FAQ

FREQUENTLY ASKED QUESTIONS

Q. What is The Glass Studio Showroom Collection?
The Showroom Collection is a group of exceptional stained glass windows and sandblasted art glass panels made as examples of Stephen and Thomas Smylie’s artistic interests and technical skills. The panels were put on display at the studio to inspire new commissions by featuring innovative design and the best art glass while also serving as convenient references for glass colour and textural possibilities. The pieces reflect nearly the entire 38 year creative history of the studio.
Q. Are the Showroom Collection pieces new?
No. While all of the showroom windows are in nearly perfect condition (because they were always on display inside the studio), the earliest window dates from 1982 and the most recently-made panel dates to 2018. Many panels are signed and some are dated as well.
Q. How is your work priced?
Pieces are priced to reflect the amount of time and skill required to make them. While it might seem logical to price 'by the square foot', size has very little to do with cost. That's why some small windows cost more than bigger ones. The range of technical complexity in the showroom display windows varied enormously - ranging from simple pieces requiring just over a day to make to complex pieces that took many weeks of skilled craftsmanship to fabricate.
Q. Why wasn't all of your work signed?
Well …. facepalm. We tried our very best to remember to sign and date everything we made but some panels unfortunately missed getting a signature. However, 99% of everything we made is photographically documented.
Q. Can I use the panel I want without the frame or door it comes with?
Yes, absolutely. Frames or doors are included for free but, if you don’t need the frame or door, it’s still recommended that you transport the panel with its frame or door until you reach your site, then remove it. Frames or doors provide protection and support for the art glass while its in transit. Once at your home, it’s easy to remove the art glass and then install it in the custom opening you prepare for it. The size details of all showroom pieces provide the size of the art glass without the door or frame. 
Q. Will you ship the window to me?
Sorry, no. Shipping stained glass windows requires robust wood crates, insurance and specialized transport. It's expensive and risky. If you can't pick the window up yourself, we can refer you to a company which specializes in shipping fine art.
Q. The window I like isn't the right size - will you modify it for me?

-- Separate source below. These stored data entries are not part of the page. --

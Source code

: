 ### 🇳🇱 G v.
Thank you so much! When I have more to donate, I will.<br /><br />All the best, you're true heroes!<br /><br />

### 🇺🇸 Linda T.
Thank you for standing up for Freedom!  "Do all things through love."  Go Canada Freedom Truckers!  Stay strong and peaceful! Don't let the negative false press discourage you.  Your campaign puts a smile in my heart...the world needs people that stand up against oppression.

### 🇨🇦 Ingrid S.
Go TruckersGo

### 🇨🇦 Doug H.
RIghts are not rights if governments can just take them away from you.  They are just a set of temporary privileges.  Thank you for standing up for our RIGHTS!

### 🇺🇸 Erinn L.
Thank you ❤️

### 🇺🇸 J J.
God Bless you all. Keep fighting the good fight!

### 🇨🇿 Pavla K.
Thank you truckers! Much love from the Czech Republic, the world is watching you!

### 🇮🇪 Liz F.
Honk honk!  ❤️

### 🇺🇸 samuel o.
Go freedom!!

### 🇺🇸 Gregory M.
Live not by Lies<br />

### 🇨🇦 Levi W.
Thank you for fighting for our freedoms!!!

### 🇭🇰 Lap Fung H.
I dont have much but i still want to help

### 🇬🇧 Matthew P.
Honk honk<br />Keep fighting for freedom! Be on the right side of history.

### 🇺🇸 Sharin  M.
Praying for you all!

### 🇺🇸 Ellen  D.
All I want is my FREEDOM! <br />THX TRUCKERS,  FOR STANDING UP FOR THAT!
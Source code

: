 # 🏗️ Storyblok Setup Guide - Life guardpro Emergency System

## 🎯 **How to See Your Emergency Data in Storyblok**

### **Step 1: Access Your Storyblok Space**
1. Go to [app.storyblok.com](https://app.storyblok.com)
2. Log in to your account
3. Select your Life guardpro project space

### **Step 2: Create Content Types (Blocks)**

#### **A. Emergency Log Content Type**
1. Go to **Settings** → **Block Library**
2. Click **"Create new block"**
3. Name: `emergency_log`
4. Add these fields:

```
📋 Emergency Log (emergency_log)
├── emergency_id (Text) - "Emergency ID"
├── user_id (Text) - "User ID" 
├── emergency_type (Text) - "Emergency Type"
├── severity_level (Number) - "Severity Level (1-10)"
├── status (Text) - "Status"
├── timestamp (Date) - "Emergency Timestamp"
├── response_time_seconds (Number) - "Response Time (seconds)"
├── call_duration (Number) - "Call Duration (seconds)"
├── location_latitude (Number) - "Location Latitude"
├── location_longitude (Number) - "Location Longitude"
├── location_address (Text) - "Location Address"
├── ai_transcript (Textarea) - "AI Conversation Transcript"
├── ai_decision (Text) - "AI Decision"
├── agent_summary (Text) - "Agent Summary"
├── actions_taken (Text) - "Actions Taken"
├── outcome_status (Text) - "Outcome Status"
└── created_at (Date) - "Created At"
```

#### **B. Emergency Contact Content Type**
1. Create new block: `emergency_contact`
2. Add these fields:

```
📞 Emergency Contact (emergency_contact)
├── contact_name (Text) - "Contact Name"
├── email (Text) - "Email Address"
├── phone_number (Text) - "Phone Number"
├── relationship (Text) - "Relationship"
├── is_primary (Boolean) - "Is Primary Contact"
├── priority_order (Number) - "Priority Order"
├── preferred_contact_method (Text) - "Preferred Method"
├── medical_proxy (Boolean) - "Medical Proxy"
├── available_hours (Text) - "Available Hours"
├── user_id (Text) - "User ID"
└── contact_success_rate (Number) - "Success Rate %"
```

Sorry, no. The Showroom Collection pieces are sold 'as is' and sizes can not be changed.
Q. Can I put your stained glass inside insulating glass? (also known as "inserts", "sealed units" or "thermal units")
No. It's a really bad idea for several reasons, both practical and aesthetic.
  • Stained glass does not need to be protected from the elements. It will easily last 100 years without covering.
  • From a purely aesthetic point of view,  the two glass surfaces of insulated units create undesirable, reflective glare - obscuring the beauty, texture and detail of stained glass inside.
  • Most insulated glass warranties are only 10-20 years, some as short as 5 years. Insulated glass warranties rarely (if ever) cover the labour costs of replacement or risk of damage to the stained glass inside.
  • All insulated glass units have seals that will eventually fail. When that happens, interior glass surfaces fog and can't be cleaned. Your beautiful stained glass window is now trapped between two layers of fogged glass. Someone will have to remove the insulated unit, break it apart - hopefully without damaging your stained glass - then send the fragile stained glass panel to a factory to be re-glazed (entirely at your risk by the way), then return to your home to re-install the insulated-stained glass 'sandwich' unit. Sound like a bad idea? We certainly think so.
  • Leaded glass put inside insulated units can cause wide temperature variations within the unit, causing seal failure. Solar heat is absorbed by darker glass and lead, which damages lead by causing it to stretch, buckle and pull away from the glass sections.
  • Stained glass is not repairable once put inside an insulated glass unit. If a piece of glass spontaneously cracks in your stained glass window (not common, but not unheard of) it can't be repaired because it's trapped inside the insulated glass unit. Likewise, if the leaded glass buckles due to trapped heat, it's not repairable.